Appendix A0 shows that the self-consistent closure has aspect ratio

$$
\frac{r}{mR} = \frac{\sqrt{n^2-1}}{n},
$$

which for the minimum closure ($m = 1$, $n = 2$) gives $\epsilon = r/R =
\sqrt{3}/2 \approx 0.87$. In this regime, the flat-torus frequency formula
of Chapter 8 is a qualitative guide but not a quantitative prediction.

Computing the exact spectrum of the minimum closure requires solving the full
Hill equation of Section A2.6 at $\epsilon = \sqrt{3}/2$. This is a numerical
exercise that does not change the topological structure of the spectrum (one
mode per integer pair) but does change the quantitative spacing between
levels.

For higher $m$ at fixed $n$, or for closures confined by external loading
to $\epsilon \ll 1$, the flat-torus formula is quantitatively accurate to
$O(\epsilon^2)$.


## A2.9 Summary

1. The full Laplacian on a toroidal surface contains a position-dependent
   major-cycle term $1/\eta^2$ and a curvature correction
   $-(\sin\theta)/(r\eta)\,\partial_\theta$.

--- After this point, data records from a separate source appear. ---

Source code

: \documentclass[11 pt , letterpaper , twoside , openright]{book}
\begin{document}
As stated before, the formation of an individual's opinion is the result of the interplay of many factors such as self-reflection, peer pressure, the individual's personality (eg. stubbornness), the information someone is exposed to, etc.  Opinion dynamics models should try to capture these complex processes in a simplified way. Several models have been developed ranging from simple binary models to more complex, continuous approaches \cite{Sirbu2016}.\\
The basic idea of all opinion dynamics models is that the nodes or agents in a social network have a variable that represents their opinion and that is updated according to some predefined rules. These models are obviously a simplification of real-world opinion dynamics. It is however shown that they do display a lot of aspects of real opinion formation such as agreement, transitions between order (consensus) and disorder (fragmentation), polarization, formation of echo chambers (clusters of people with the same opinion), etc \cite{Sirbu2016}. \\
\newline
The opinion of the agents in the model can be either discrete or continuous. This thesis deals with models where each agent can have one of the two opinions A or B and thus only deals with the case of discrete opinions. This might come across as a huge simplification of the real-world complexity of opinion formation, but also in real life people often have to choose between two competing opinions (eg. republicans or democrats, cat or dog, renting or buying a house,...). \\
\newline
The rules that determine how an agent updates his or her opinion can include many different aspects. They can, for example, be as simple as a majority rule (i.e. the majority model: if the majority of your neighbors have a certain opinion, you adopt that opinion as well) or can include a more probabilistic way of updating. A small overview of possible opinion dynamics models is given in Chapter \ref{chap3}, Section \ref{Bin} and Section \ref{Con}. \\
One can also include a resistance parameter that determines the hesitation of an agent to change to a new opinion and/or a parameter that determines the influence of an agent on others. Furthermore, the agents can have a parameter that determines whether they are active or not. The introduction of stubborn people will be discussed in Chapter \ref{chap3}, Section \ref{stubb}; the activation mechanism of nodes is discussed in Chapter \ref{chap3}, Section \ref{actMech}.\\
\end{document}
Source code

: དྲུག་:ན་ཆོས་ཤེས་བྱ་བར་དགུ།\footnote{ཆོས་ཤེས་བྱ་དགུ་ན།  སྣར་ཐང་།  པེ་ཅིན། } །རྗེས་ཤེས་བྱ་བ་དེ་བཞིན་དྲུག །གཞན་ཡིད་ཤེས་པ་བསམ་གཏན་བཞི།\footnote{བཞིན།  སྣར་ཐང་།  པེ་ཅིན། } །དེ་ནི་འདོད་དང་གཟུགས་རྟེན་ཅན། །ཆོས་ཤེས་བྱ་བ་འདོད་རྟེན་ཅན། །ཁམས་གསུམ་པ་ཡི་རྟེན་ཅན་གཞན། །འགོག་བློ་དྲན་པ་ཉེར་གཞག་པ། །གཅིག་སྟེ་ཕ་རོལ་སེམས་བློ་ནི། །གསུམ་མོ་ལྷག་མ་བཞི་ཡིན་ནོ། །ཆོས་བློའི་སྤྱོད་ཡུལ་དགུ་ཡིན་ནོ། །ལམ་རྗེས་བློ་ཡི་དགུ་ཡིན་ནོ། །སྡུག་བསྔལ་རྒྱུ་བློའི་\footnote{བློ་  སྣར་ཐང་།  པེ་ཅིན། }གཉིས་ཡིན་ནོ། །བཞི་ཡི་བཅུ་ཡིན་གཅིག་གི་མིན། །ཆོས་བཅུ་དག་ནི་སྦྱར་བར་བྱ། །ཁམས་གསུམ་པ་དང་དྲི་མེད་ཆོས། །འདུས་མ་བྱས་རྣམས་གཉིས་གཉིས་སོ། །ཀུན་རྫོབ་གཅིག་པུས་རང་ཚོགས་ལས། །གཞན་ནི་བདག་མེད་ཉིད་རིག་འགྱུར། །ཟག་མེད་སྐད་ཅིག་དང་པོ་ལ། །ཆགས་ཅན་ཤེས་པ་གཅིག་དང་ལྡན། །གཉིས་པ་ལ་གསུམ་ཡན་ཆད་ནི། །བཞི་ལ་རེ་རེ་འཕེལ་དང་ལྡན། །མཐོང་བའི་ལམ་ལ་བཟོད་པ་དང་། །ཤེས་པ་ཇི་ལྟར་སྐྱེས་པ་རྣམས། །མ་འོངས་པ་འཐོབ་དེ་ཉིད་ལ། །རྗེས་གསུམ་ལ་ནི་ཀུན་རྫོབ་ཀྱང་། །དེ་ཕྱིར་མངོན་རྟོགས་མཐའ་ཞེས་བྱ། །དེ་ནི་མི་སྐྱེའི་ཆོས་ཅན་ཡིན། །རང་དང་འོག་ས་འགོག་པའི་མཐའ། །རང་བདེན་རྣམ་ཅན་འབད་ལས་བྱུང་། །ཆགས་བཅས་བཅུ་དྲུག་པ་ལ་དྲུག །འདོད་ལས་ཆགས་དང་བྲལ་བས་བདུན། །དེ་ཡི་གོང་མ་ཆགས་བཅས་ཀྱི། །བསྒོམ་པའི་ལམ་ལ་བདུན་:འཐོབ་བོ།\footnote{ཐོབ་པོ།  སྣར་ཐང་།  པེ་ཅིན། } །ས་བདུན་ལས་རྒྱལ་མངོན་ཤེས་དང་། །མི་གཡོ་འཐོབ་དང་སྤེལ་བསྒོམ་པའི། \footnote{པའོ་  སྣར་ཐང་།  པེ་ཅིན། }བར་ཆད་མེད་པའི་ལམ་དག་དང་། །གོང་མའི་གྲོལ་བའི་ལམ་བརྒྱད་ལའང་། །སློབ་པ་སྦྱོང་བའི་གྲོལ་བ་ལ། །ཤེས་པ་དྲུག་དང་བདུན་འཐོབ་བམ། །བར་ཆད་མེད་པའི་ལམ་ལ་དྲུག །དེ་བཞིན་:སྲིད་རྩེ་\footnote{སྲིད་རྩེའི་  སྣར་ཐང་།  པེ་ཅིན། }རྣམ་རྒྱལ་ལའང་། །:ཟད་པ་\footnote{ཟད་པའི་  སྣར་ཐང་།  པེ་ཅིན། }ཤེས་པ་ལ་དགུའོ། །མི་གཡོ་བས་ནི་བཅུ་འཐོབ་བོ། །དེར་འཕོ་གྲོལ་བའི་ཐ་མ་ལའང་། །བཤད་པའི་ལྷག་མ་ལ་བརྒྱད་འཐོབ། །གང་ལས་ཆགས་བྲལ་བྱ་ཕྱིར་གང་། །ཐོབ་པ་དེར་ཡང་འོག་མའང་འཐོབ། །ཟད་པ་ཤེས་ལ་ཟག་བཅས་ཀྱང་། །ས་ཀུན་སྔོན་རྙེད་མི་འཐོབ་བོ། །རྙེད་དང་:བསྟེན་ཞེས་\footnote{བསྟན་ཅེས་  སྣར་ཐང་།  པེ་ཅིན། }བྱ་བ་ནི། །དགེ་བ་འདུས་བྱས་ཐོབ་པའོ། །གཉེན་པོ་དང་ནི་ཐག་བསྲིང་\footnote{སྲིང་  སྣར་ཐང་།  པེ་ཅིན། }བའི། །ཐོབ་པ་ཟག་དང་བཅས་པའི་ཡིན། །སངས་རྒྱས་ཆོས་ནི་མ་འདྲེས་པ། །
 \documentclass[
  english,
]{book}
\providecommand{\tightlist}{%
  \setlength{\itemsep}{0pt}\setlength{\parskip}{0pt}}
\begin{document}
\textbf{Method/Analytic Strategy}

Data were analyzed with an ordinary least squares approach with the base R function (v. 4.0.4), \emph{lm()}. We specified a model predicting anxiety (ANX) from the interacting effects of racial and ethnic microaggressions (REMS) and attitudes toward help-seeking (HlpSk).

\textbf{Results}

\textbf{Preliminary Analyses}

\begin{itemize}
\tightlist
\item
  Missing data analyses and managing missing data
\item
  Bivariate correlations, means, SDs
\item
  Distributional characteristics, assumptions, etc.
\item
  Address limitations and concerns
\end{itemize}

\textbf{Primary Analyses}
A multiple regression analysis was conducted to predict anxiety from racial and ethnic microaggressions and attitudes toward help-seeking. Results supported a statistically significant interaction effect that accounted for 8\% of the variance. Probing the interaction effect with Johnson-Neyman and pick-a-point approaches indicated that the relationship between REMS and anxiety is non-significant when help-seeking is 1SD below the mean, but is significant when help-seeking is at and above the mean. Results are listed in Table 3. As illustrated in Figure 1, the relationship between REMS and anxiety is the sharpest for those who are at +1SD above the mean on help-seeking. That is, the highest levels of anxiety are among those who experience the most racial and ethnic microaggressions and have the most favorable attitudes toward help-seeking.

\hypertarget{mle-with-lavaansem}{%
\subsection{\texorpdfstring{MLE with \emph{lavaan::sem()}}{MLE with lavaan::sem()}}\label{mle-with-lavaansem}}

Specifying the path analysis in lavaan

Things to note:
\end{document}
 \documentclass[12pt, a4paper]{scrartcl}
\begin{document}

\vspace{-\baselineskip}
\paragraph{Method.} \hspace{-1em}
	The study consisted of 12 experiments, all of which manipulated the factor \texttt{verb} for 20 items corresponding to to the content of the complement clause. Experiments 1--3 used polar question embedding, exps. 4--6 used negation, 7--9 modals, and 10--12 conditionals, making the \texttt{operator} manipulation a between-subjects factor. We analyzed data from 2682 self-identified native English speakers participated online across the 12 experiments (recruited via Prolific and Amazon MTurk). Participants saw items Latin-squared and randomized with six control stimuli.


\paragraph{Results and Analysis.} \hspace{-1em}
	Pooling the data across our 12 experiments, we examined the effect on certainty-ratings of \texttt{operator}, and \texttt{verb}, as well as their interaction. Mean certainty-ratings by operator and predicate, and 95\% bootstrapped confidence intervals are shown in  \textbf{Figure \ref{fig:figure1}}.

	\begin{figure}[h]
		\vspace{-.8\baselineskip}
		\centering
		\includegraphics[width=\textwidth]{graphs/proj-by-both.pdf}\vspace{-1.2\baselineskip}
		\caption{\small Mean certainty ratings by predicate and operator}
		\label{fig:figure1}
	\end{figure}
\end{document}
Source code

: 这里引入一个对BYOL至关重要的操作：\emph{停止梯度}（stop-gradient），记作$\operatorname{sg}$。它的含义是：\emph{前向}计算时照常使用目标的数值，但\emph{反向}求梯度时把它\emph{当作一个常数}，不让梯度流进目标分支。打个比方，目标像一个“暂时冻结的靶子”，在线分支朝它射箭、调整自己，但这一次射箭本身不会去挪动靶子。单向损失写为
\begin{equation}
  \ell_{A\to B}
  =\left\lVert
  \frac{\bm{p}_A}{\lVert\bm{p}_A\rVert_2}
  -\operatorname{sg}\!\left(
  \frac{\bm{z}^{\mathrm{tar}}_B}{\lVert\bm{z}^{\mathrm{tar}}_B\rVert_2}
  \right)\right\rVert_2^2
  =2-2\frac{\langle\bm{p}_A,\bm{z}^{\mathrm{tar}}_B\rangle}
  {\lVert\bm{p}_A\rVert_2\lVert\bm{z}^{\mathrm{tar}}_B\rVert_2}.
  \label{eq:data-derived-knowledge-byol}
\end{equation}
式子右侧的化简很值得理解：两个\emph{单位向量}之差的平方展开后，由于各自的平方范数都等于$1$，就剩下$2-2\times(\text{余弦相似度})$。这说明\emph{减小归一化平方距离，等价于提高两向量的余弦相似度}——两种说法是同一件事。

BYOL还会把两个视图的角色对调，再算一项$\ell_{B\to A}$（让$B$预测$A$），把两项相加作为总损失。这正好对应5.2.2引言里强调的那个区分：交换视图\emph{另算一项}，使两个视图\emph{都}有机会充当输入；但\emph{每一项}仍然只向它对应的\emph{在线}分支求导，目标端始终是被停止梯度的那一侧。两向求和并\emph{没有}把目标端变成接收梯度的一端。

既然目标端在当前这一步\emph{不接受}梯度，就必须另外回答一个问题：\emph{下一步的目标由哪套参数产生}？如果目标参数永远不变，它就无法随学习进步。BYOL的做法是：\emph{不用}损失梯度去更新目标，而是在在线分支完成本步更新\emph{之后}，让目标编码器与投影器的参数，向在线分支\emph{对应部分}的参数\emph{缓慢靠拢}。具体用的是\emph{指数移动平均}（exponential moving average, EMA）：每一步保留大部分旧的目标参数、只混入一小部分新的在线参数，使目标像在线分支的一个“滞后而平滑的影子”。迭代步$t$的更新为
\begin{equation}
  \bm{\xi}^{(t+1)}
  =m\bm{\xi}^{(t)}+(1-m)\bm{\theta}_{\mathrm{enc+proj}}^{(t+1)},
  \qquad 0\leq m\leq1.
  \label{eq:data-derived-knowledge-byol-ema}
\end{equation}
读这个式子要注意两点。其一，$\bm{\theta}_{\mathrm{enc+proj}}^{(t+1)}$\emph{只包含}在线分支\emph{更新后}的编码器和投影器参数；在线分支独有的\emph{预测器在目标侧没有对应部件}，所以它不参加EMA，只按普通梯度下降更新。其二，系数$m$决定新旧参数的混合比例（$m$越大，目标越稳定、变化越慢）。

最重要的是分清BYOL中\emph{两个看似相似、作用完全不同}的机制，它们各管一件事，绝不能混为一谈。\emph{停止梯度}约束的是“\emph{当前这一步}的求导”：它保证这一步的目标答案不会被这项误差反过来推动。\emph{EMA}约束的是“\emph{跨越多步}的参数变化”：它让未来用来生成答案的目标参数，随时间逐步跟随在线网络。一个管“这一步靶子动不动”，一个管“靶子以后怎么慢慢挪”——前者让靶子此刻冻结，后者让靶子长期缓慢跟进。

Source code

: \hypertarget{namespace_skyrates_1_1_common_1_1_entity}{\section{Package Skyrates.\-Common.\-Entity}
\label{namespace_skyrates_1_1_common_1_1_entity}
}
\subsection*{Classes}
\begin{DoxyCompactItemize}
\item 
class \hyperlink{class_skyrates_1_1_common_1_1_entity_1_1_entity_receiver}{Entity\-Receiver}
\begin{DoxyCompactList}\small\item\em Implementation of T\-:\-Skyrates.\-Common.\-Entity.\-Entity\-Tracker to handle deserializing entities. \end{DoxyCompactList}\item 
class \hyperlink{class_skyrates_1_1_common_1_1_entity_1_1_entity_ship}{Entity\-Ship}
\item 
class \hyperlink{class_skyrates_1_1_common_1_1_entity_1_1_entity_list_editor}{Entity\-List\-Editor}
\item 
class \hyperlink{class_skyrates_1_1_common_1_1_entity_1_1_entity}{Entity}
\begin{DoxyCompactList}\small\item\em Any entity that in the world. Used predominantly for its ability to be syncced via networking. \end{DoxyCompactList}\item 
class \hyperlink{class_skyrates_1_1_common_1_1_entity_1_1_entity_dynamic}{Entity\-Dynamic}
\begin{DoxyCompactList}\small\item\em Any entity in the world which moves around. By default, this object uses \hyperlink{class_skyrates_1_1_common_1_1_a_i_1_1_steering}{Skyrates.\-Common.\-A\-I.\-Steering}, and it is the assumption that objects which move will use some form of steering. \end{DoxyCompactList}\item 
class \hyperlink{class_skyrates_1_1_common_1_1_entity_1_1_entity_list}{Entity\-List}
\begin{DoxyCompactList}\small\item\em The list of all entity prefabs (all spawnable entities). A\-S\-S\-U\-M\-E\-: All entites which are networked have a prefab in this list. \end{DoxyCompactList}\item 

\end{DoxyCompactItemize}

2. Chapter 8 drops both by replacing $\eta \to R$. The resulting flat-torus
   equation is exact in the limit $r/R \to 0$.

3. The integer mode counting $(m, n)$ is topological: it is enforced by
   periodicity in $\phi$ and $\theta$ and holds for all aspect ratios.

4. The first-order frequency correction vanishes. The leading correction to
   the mode frequencies is $O(\epsilon^2)$ where $\epsilon = r/R$.

5. For the self-consistent minimum closure ($\epsilon \approx 0.87$), the
   corrections are large and the exact spectrum requires numerical solution
   of the Hill equation.

6. The qualitative picture of Chapter 8 — discrete integer modes, Rydberg-type
   scaling from standing-wave partitions — is robust. The curvature terms
   change the exact frequencies, not the counting.